This is a great point. I'm did read an article, by someone who is autistic, who more or less said that the face tests are rubbish for precisely that reason.
It is that autisctic people can read the faces but recognise that the emotions on the faces can be more complex.
I they try and interprate an array of complex reasons which is interpreted as being slow at reading faces.
Whereas an NT will join in and play the simple 'face' game.
There may be a different reason why there is this 'we don't understand faces'
More to do with being misunderstood
As they may not understood how we may approach the test.
Let me find this article.
“Michelle Dawson on Autism and Atypicality (Ep. 46)” @mercatus https://medium.com/conversations-with-tyler/tyler-cowen-michelle-dawson-autism-research-dsm-f2a41b326e76
It's a super long read, so do a Ctrl f and type face..
I Amy copy past a few bits in.
Here's some of the text re the face test -
Cowen :
Is the following a fair description? Let’s say that many autistics are taking in more information than would be typical. So sometimes those autistics will end up confused, or they will feel confused or act as if they appear they’re confused
But other times, if they develop procedures for processing that information — rules — they become better at interpreting the information. Maybe they have to become better because they face this more difficult task. So, you will have autistics show unusual mastery of social situations. Even if they appear awkward, they’ll see much more detail than nonautistics would in some cases.
Dawson
Well, there’s a huge literature in autism about how autistics judge facial expressions of emotion in other people. And what you have in the autism literature is, you haven’t only just turned autistic people into stereotypes and cartoons, you’ve done that to the typical population.
This is really at odds with the nonautism literature on facial expressions, which is much more complicated. In the autism literature, it’s assumed that you can just read people’s inner emotions and mental states. Mental states are not necessarily well defined, that it’s a simple matter, that it is sort of written all over somebody’s face, or even you can read it just from looking at a photo of their eyes.
And things are far more complicated than that in the literature, in the nonautism literature. For example, MIT — their affective computing group, Rosalind Picard did these fantastic studies showing that people smile in frustration, and those are real honest-to-goodness Ekman-type smiles. You have the whole facial action coding thing going on. Those are real, genuine smiles that people smile in frustration when they are genuinely frustrated. They don’t do it when they’re acting out frustration. And there are many other examples like that.
People smile for many different reasons, and that is acknowledged to some degree in the literature in the typical population, not in the autism literature, where things are completely simple. They’re just very caricatured and cartoonish. Now, what you find is that the typical population can decipher their way through this. They know what these facial expressions are supposed to represent, even if they don’t look like that in real life.

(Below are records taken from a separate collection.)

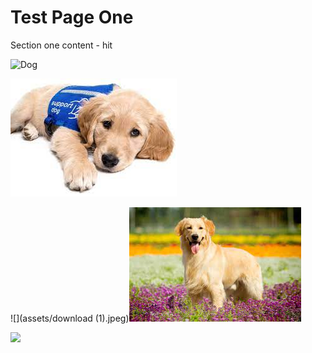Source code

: # Test Page One

Section one content - hit

![Dog](/assets/dog.jpg)

![](download.jpeg)

![](assets/download (1).jpeg)![](golden.jpeg)

![](assets/download(1).jpeg)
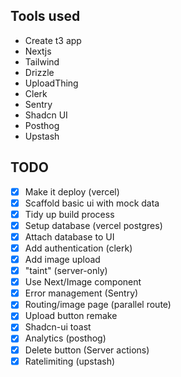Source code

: ## Tools used

- Create t3 app
- Nextjs
- Tailwind
- Drizzle
- UploadThing
- Clerk
- Sentry
- Shadcn UI
- Posthog
- Upstash

## TODO

- [x] Make it deploy (vercel)
- [x] Scaffold basic ui with mock data
- [x] Tidy up build process
- [x] Setup database (vercel postgres)
- [x] Attach database to UI
- [x] Add authentication (clerk)
- [x] Add image upload
- [x] "taint" (server-only)
- [x] Use Next/Image component
- [x] Error management (Sentry)
- [x] Routing/image page (parallel route)
- [x] Upload button remake
- [x] Shadcn-ui toast
- [x] Analytics (posthog)
- [x] Delete button (Server actions)
- [x] Ratelimiting (upstash)
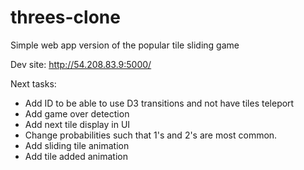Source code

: threes-clone
============

Simple web app version of the popular tile sliding game

Dev site: http://54.208.83.9:5000/

Next tasks:
* Add ID to be able to use D3 transitions and not have tiles teleport
* Add game over detection
* Add next tile display in UI
* Change probabilities such that 1's and 2's are most common.
* Add sliding tile animation
* Add tile added animation
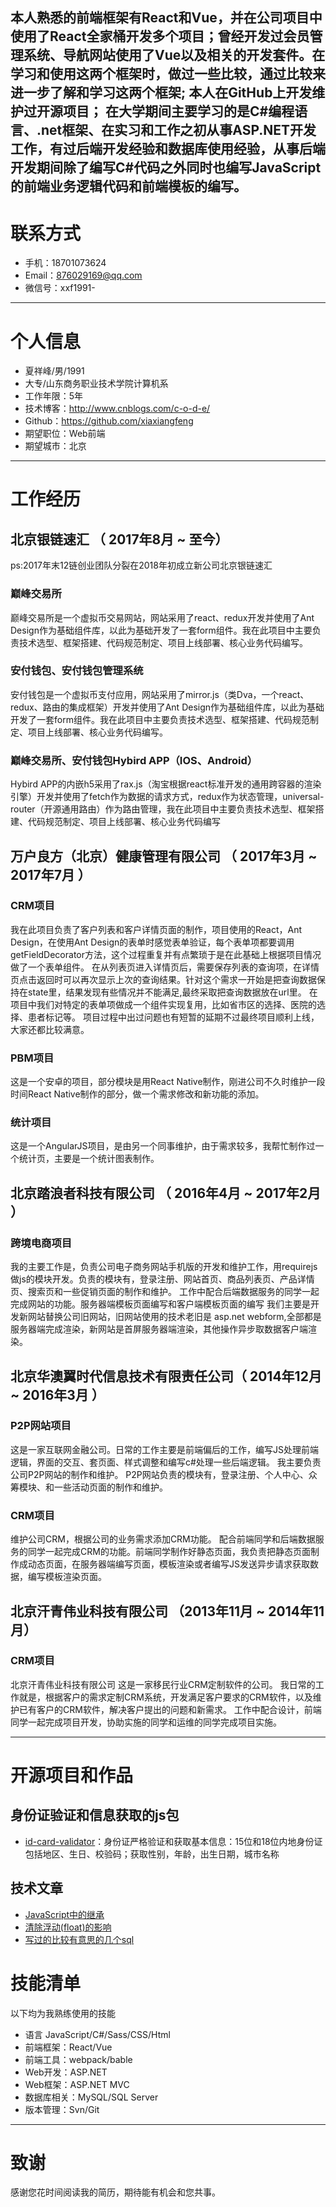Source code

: 本人熟悉的前端框架有React和Vue，并在公司项目中使用了React全家桶开发多个项目；曾经开发过会员管理系统、导航网站使用了Vue以及相关的开发套件。在学习和使用这两个框架时，做过一些比较，通过比较来进一步了解和学习这两个框架;
本人在GitHub上开发维护过开源项目；
在大学期间主要学习的是C#编程语言、.net框架、在实习和工作之初从事ASP.NET开发工作，有过后端开发经验和数据库使用经验，从事后端开发期间除了编写C#代码之外同时也编写JavaScript的前端业务逻辑代码和前端模板的编写。
---


# 联系方式

- 手机：18701073624
- Email：876029169@qq.com 
- 微信号：xxf1991-

---

# 个人信息

 - 夏祥峰/男/1991 
 - 大专/山东商务职业技术学院计算机系 
 - 工作年限：5年
 - 技术博客：http://www.cnblogs.com/c-o-d-e/ 
 - Github：https://github.com/xiaxiangfeng 
 - 期望职位：Web前端
 - 期望城市：北京

---

# 工作经历

## 北京银链速汇 （ 2017年8月 ~ 至今）
ps:2017年末12链创业团队分裂在2018年初成立新公司北京银链速汇

### 巅峰交易所
巅峰交易所是一个虚拟币交易网站，网站采用了react、redux开发并使用了Ant Design作为基础组件库，以此为基础开发了一套form组件。我在此项目中主要负责技术选型、框架搭建、代码规范制定、项目上线部署、核心业务代码编写。

### 安付钱包、安付钱包管理系统
安付钱包是一个虚拟币支付应用，网站采用了mirror.js（类Dva，一个react、redux、路由的集成框架）开发并使用了Ant Design作为基础组件库，以此为基础开发了一套form组件。我在此项目中主要负责技术选型、框架搭建、代码规范制定、项目上线部署、核心业务代码编写。

### 巅峰交易所、安付钱包Hybird APP（IOS、Android）
Hybird APP的内嵌h5采用了rax.js（淘宝根据react标准开发的通用跨容器的渲染引擎）开发并使用了fetch作为数据的请求方式，redux作为状态管理，universal-router（开源通用路由）作为路由管理，我在此项目中主要负责技术选型、框架搭建、代码规范制定、项目上线部署、核心业务代码编写

## 万户良方（北京）健康管理有限公司 （ 2017年3月 ~ 2017年7月 ）

### CRM项目 
我在此项目负责了客户列表和客户详情页面的制作，项目使用的React，Ant Design，在使用Ant Design的表单时感觉表单验证，每个表单项都要调用getFieldDecorator方法，这个过程重复并有点繁琐于是在此基础上根据项目情况做了一个表单组件。
在从列表页进入详情页后，需要保存列表的查询项，在详情页点击返回时可以再次显示上次的查询结果。针对这个需求一开始是把查询数据保持在state里，结果发现有些情况并不能满足,最终采取把查询数据放在url里。
在项目中我们对特定的表单项做成一个组件实现复用，比如省市区的选择、医院的选择、患者标记等。
项目过程中出过问题也有短暂的延期不过最终项目顺利上线，大家还都比较满意。

### PBM项目 
这是一个安卓的项目，部分模块是用React Native制作，刚进公司不久时维护一段时间React Native制作的部分，做一个需求修改和新功能的添加。

### 统计项目

这是一个AngularJS项目，是由另一个同事维护，由于需求较多，我帮忙制作过一个统计页，主要是一个统计图表制作。

 
## 北京踏浪者科技有限公司 （ 2016年4月 ~ 2017年2月 ）

### 跨境电商项目 
我的主要工作是，负责公司电子商务网站手机版的开发和维护工作，用requirejs做js的模块开发。负责的模块有，登录注册、网站首页、商品列表页、产品详情页、搜索页和一些促销页面的制作和维护。
工作中配合后端数据服务的同学一起完成网站的功能。服务器端模板页面编写和客户端模板页面的编写
我们主要是开发新网站替换公司旧网站，旧网站使用的技术老旧是 asp.net webform,全部都是服务器端完成渲染，新网站是首屏服务器端渲染，其他操作异步取数据客户端渲染。


## 北京华澳翼时代信息技术有限责任公司（ 2014年12月 ~ 2016年3月 ）

### P2P网站项目
这是一家互联网金融公司。日常的工作主要是前端偏后的工作，编写JS处理前端逻辑，界面的交互、套页面、样式调整和编写c#处理一些后端逻辑。
我主要负责公司P2P网站的制作和维护。
P2P网站负责的模块有，登录注册、个人中心、众筹模块、和一些活动页面的制作和维护。
### CRM项目
维护公司CRM，根据公司的业务需求添加CRM功能。
配合前端同学和后端数据服务的同学一起完成CRM的功能。前端同学制作好静态页面，我负责把静态页面制作成动态页面，在服务器端编写页面，模板渲染或者编写JS发送异步请求获取数据，编写模板渲染页面。


## 北京汗青伟业科技有限公司 （2013年11月 ~ 2014年11月）

### CRM项目
北京汗青伟业科技有限公司
这是一家移民行业CRM定制软件的公司。
我日常的工作就是，根据客户的需求定制CRM系统，开发满足客户要求的CRM软件，以及维护已有客户的CRM软件，解决客户提出的问题和新需求。
工作中配合设计，前端同学一起完成项目开发，协助实施的同学和运维的同学完成项目实施。 

---

# 开源项目和作品

## 身份证验证和信息获取的js包

 - [id-card-validator](https://github.com/xiaxiangfeng/id-card-validator)：身份证严格验证和获取基本信息：15位和18位内地身份证包括地区、生日、校验码；获取性别，年龄，出生日期，城市名称

## 技术文章

- [JavaScript中的继承](http://www.cnblogs.com/c-o-d-e/p/5589536.html)
- [清除浮动(float)的影响](http://www.cnblogs.com/c-o-d-e/p/5565109.html)
- [写过的比较有意思的几个sql](http://www.cnblogs.com/c-o-d-e/p/5119832.html)

# 技能清单

以下均为我熟练使用的技能

- 语言 JavaScript/C#/Sass/CSS/Html
- 前端框架：React/Vue
- 前端工具：webpack/bable
- Web开发：ASP.NET
- Web框架：ASP.NET MVC
- 数据库相关：MySQL/SQL Server
- 版本管理：Svn/Git

---

# 致谢
感谢您花时间阅读我的简历，期待能有机会和您共事。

Autistics are — maybe because their experiences are quite complex with how people respond to them starting early in life, and I’m just wildly speculating here — but autistics are going to notice that things are more complex and uncertain than that. Again, it’s the considering more possibilities, and that will very much hamper their task performance if what you are looking for is this automatic certainty that these acted expressions are all there is, which is not accurate.
And that leads to many problems because we’re actually training autistic people to ignore the complex, real, important information in favor of the caricatured, stereotyped, simplified, probably wrong information, and we should really think about that. But that gives you an idea of looking at social deficits, thinking about how autistics process information, and also actually looking at the literature itself.